Hungary will move its embassy in Israel to Jerusalem next month, Israeli media has reported, in a break with international consensus on the status of the contested city.
Israel's Foreign Minister Eli Cohen and his Hungarian counterpart Peter Szijjarto agreed on the move last week, Zman Yisrael said.
The move will happen next month and will be done as a "special gesture" by right-wing Hungarian premier Victor Orban to his long-time international ally Prime Minister Benjamin Netanyahu, sources told the newspaper.
Hungary has said there has been no decision on the move yet but the country has already moved its trade mission to West Jerusalem.
Czechia has also opened a diplomatic mission in Jerusalem.
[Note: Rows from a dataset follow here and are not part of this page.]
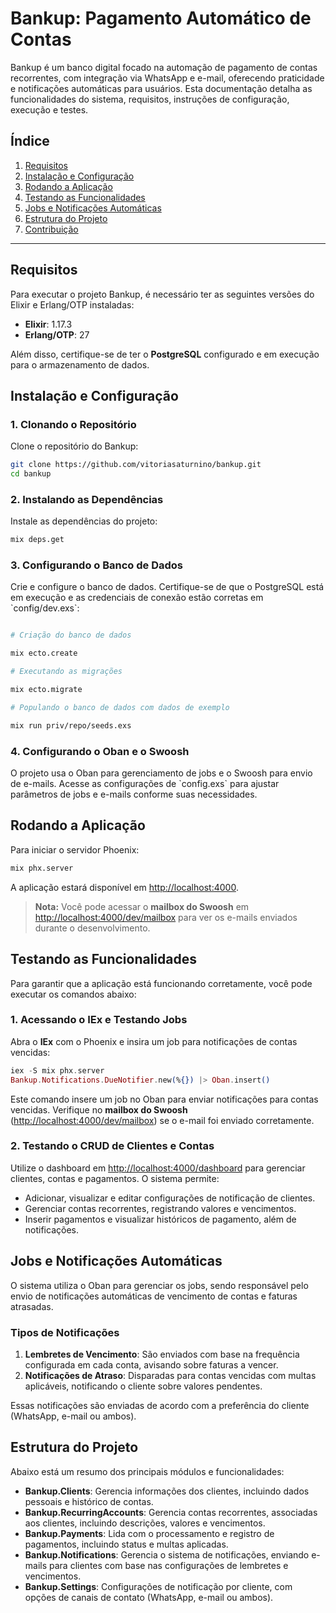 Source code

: # Bankup: Pagamento Automático de Contas

Bankup é um banco digital focado na automação de pagamento de contas recorrentes, com integração via WhatsApp e e-mail, oferecendo praticidade e notificações automáticas para usuários. Esta documentação detalha as funcionalidades do sistema, requisitos, instruções de configuração, execução e testes.

## Índice

1. [Requisitos](#requisitos)
2. [Instalação e Configuração](#instalação-e-configuração)
3. [Rodando a Aplicação](#rodando-a-aplicação)
4. [Testando as Funcionalidades](#testando-as-funcionalidades)
5. [Jobs e Notificações Automáticas](#jobs-e-notificações-automáticas)
6. [Estrutura do Projeto](#estrutura-do-projeto)
7. [Contribuição](#contribuição)

---

## Requisitos

Para executar o projeto Bankup, é necessário ter as seguintes versões do Elixir e Erlang/OTP instaladas:

- **Elixir**: 1.17.3
- **Erlang/OTP**: 27

Além disso, certifique-se de ter o **PostgreSQL** configurado e em execução para o armazenamento de dados.

## Instalação e Configuração

### 1. Clonando o Repositório

Clone o repositório do Bankup:

```bash
git clone https://github.com/vitoriasaturnino/bankup.git
cd bankup
```

### 2. Instalando as Dependências

Instale as dependências do projeto:

```bash
mix deps.get
```

### 3. Configurando o Banco de Dados

Crie e configure o banco de dados. Certifique-se de que o PostgreSQL está em execução e as credenciais de conexão estão corretas em \`config/dev.exs\`:

```bash

# Criação do banco de dados

mix ecto.create

# Executando as migrações

mix ecto.migrate

# Populando o banco de dados com dados de exemplo

mix run priv/repo/seeds.exs
```

### 4. Configurando o Oban e o Swoosh

O projeto usa o Oban para gerenciamento de jobs e o Swoosh para envio de e-mails. Acesse as configurações de \`config.exs\` para ajustar parâmetros de jobs e e-mails conforme suas necessidades.

## Rodando a Aplicação

Para iniciar o servidor Phoenix:

```bash
mix phx.server
```

A aplicação estará disponível em [http://localhost:4000](http://localhost:4000).

> **Nota:** Você pode acessar o **mailbox do Swoosh** em [http://localhost:4000/dev/mailbox](http://localhost:4000/dev/mailbox) para ver os e-mails enviados durante o desenvolvimento.

## Testando as Funcionalidades

Para garantir que a aplicação está funcionando corretamente, você pode executar os comandos abaixo:

### 1. Acessando o IEx e Testando Jobs

Abra o **IEx** com o Phoenix e insira um job para notificações de contas vencidas:

```elixir
iex -S mix phx.server
Bankup.Notifications.DueNotifier.new(%{}) |> Oban.insert()
```

Este comando insere um job no Oban para enviar notificações para contas vencidas. Verifique no **mailbox do Swoosh** ([http://localhost:4000/dev/mailbox](http://localhost:4000/dev/mailbox)) se o e-mail foi enviado corretamente.

### 2. Testando o CRUD de Clientes e Contas

Utilize o dashboard em [http://localhost:4000/dashboard](http://localhost:4000/dashboard) para gerenciar clientes, contas e pagamentos. O sistema permite:

- Adicionar, visualizar e editar configurações de notificação de clientes.
- Gerenciar contas recorrentes, registrando valores e vencimentos.
- Inserir pagamentos e visualizar históricos de pagamento, além de notificações.

## Jobs e Notificações Automáticas

O sistema utiliza o Oban para gerenciar os jobs, sendo responsável pelo envio de notificações automáticas de vencimento de contas e faturas atrasadas.

### Tipos de Notificações

1. **Lembretes de Vencimento**: São enviados com base na frequência configurada em cada conta, avisando sobre faturas a vencer.
2. **Notificações de Atraso**: Disparadas para contas vencidas com multas aplicáveis, notificando o cliente sobre valores pendentes.

Essas notificações são enviadas de acordo com a preferência do cliente (WhatsApp, e-mail ou ambos).

## Estrutura do Projeto

Abaixo está um resumo dos principais módulos e funcionalidades:

- **Bankup.Clients**: Gerencia informações dos clientes, incluindo dados pessoais e histórico de contas.
- **Bankup.RecurringAccounts**: Gerencia contas recorrentes, associadas aos clientes, incluindo descrições, valores e vencimentos.
- **Bankup.Payments**: Lida com o processamento e registro de pagamentos, incluindo status e multas aplicadas.
- **Bankup.Notifications**: Gerencia o sistema de notificações, enviando e-mails para clientes com base nas configurações de lembretes e vencimentos.
- **Bankup.Settings**: Configurações de notificação por cliente, com opções de canais de contato (WhatsApp, e-mail ou ambos).
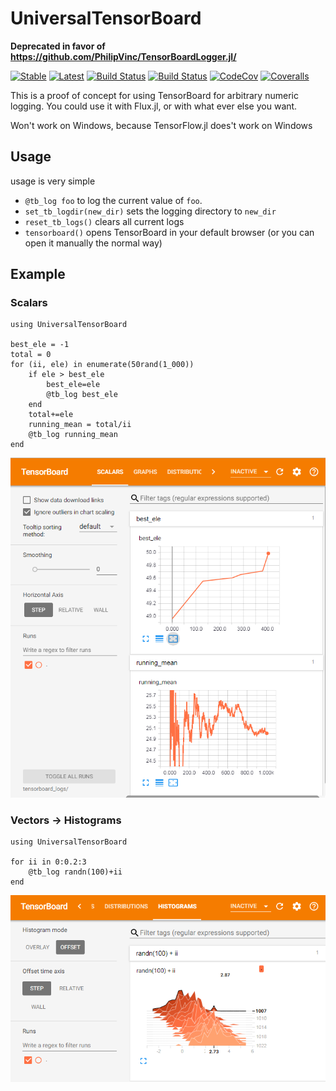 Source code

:# UniversalTensorBoard
**Deprecated in favor of https://github.com/PhilipVinc/TensorBoardLogger.jl/**

[![Stable](https://img.shields.io/badge/docs-stable-blue.svg)](https://oxinabox.github.io/UniversalTensorBoard.jl/stable)
[![Latest](https://img.shields.io/badge/docs-latest-blue.svg)](https://oxinabox.github.io/UniversalTensorBoard.jl/latest)
[![Build Status](https://travis-ci.org/oxinabox/UniversalTensorBoard.jl.svg?branch=master)](https://travis-ci.org/oxinabox/UniversalTensorBoard.jl)
[![Build Status](https://ci.appveyor.com/api/projects/status/github/oxinabox/UniversalTensorBoard.jl?svg=true)](https://ci.appveyor.com/project/oxinabox/UniversalTensorBoard-jl)
[![CodeCov](https://codecov.io/gh/oxinabox/UniversalTensorBoard.jl/branch/master/graph/badge.svg)](https://codecov.io/gh/oxinabox/UniversalTensorBoard.jl)
[![Coveralls](https://coveralls.io/repos/github/oxinabox/UniversalTensorBoard.jl/badge.svg?branch=master)](https://coveralls.io/github/oxinabox/UniversalTensorBoard.jl?branch=master)


This is a proof of concept for using TensorBoard for arbitrary numeric logging.
You could use it with Flux.jl,  or with what ever else you want.

Won't work on Windows, because TensorFlow.jl does't work on Windows

## Usage
usage is very simple

 - `@tb_log foo` to log the current value of `foo`.
 - `set_tb_logdir(new_dir)` sets the logging directory to `new_dir`
 - `reset_tb_logs()` clears all current logs
 - `tensorboard()` opens TensorBoard in your default browser (or you can open it manually the normal way)


## Example

### Scalars

```
using UniversalTensorBoard

best_ele = -1
total = 0
for (ii, ele) in enumerate(50rand(1_000))
    if ele > best_ele
        best_ele=ele
        @tb_log best_ele
    end
    total+=ele
    running_mean = total/ii
    @tb_log running_mean
end
```

![The values of the variables at each log call](docs/imgs/eg-scalar.png)

### Vectors -> Histograms

```
using UniversalTensorBoard

for ii in 0:0.2:3
    @tb_log randn(100)+ii
end
```

![Histogram of values taken by at each log call](docs/imgs/eg-histogram.png)

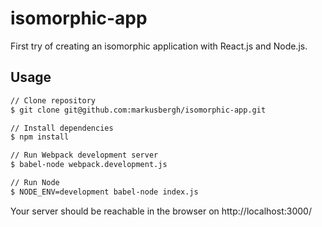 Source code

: # isomorphic-app

First try of creating an isomorphic application with React.js and Node.js.

## Usage

```bash
// Clone repository
$ git clone git@github.com:markusbergh/isomorphic-app.git

// Install dependencies
$ npm install

// Run Webpack development server
$ babel-node webpack.development.js

// Run Node
$ NODE_ENV=development babel-node index.js
```

Your server should be reachable in the browser on http://localhost:3000/
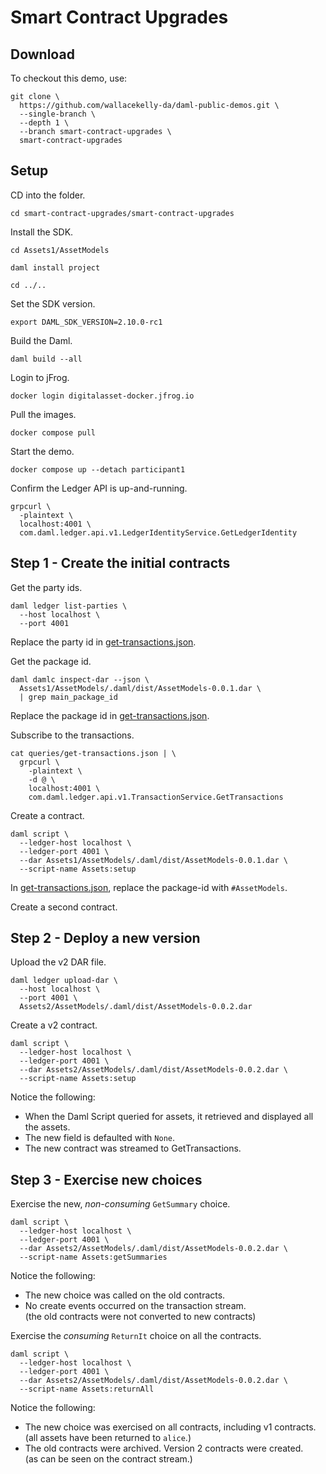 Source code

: # Smart Contract Upgrades

## Download

To checkout this demo, use:

```
git clone \
  https://github.com/wallacekelly-da/daml-public-demos.git \
  --single-branch \
  --depth 1 \
  --branch smart-contract-upgrades \
  smart-contract-upgrades
```

## Setup

CD into the folder.

```
cd smart-contract-upgrades/smart-contract-upgrades
```

Install the SDK.

```
cd Assets1/AssetModels

daml install project

cd ../..
```

Set the SDK version.

```
export DAML_SDK_VERSION=2.10.0-rc1
```

Build the Daml.

```
daml build --all
```

Login to jFrog.

```
docker login digitalasset-docker.jfrog.io
```

Pull the images.

```
docker compose pull
```

Start the demo.

```
docker compose up --detach participant1
```

Confirm the Ledger API is up-and-running.

```
grpcurl \
  -plaintext \
  localhost:4001 \
  com.daml.ledger.api.v1.LedgerIdentityService.GetLedgerIdentity
```

## Step 1 - Create the initial contracts

Get the party ids.

```
daml ledger list-parties \
  --host localhost \
  --port 4001
```

Replace the party id in [get-transactions.json](./queries/get-transactions.json).

Get the package id.

```
daml damlc inspect-dar --json \
  Assets1/AssetModels/.daml/dist/AssetModels-0.0.1.dar \
  | grep main_package_id
```

Replace the package id in [get-transactions.json](./queries/get-transactions.json).

Subscribe to the transactions.

```
cat queries/get-transactions.json | \
  grpcurl \
    -plaintext \
    -d @ \
    localhost:4001 \
    com.daml.ledger.api.v1.TransactionService.GetTransactions
```

Create a contract.

```
daml script \
  --ledger-host localhost \
  --ledger-port 4001 \
  --dar Assets1/AssetModels/.daml/dist/AssetModels-0.0.1.dar \
  --script-name Assets:setup
```

In [get-transactions.json](./queries/get-transactions.json), replace the package-id with `#AssetModels`.

Create a second contract.

## Step 2 - Deploy a new version

Upload the v2 DAR file.

```
daml ledger upload-dar \
  --host localhost \
  --port 4001 \
  Assets2/AssetModels/.daml/dist/AssetModels-0.0.2.dar
```

Create a v2 contract.

```
daml script \
  --ledger-host localhost \
  --ledger-port 4001 \
  --dar Assets2/AssetModels/.daml/dist/AssetModels-0.0.2.dar \
  --script-name Assets:setup
```

Notice the following:

* When the Daml Script queried for assets, it retrieved and displayed all the assets.
* The new field is defaulted with `None`.
* The new contract was streamed to GetTransactions.

## Step 3 - Exercise new choices

Exercise the new, _non-consuming_ `GetSummary` choice.

```
daml script \
  --ledger-host localhost \
  --ledger-port 4001 \
  --dar Assets2/AssetModels/.daml/dist/AssetModels-0.0.2.dar \
  --script-name Assets:getSummaries
```

Notice the following:

* The new choice was called on the old contracts.
* No create events occurred on the transaction stream.  
  (the old contracts were not converted to new contracts)

Exercise the _consuming_ `ReturnIt` choice on all the contracts.

```
daml script \
  --ledger-host localhost \
  --ledger-port 4001 \
  --dar Assets2/AssetModels/.daml/dist/AssetModels-0.0.2.dar \
  --script-name Assets:returnAll
```

Notice the following:

* The new choice was exercised on all contracts, including v1 contracts.  
  (all assets have been returned to `alice`.)
* The old contracts were archived. Version 2 contracts were created.  
  (as can be seen on the contract stream.)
If Budapest proceeds with the reported plans it would be the first EU country to base its embassy in Jerusalem, which most of the world has refused to do until a permanent peace deal between Israelis and Palestinians is agreed.
Orban made the decision to bolster Nehanyahu's position, following huge criticism both home and abroad over his far-right Israeli government's controversial plans for an overhaul of the judiciary, slammed as an attack on democracy by his critics.
Former US President Donald Trump announced in 2018 plans to relocate the American embassy in Israel from Tel Aviv to Jerusalem, sparking outrage in the Arab world.
Most foreign embassies in Israel are based in Tel Aviv, due to the contested status of Jerusalem the east of the occupied city which Palestinians want as the capital of their future state.
Since then other allies of Israel and the US have planned to move their embassies to Jerusalem, including most recently Papua New Guinea.
Israel has illegally occupied East Jerusalem and the West Bank since 1967.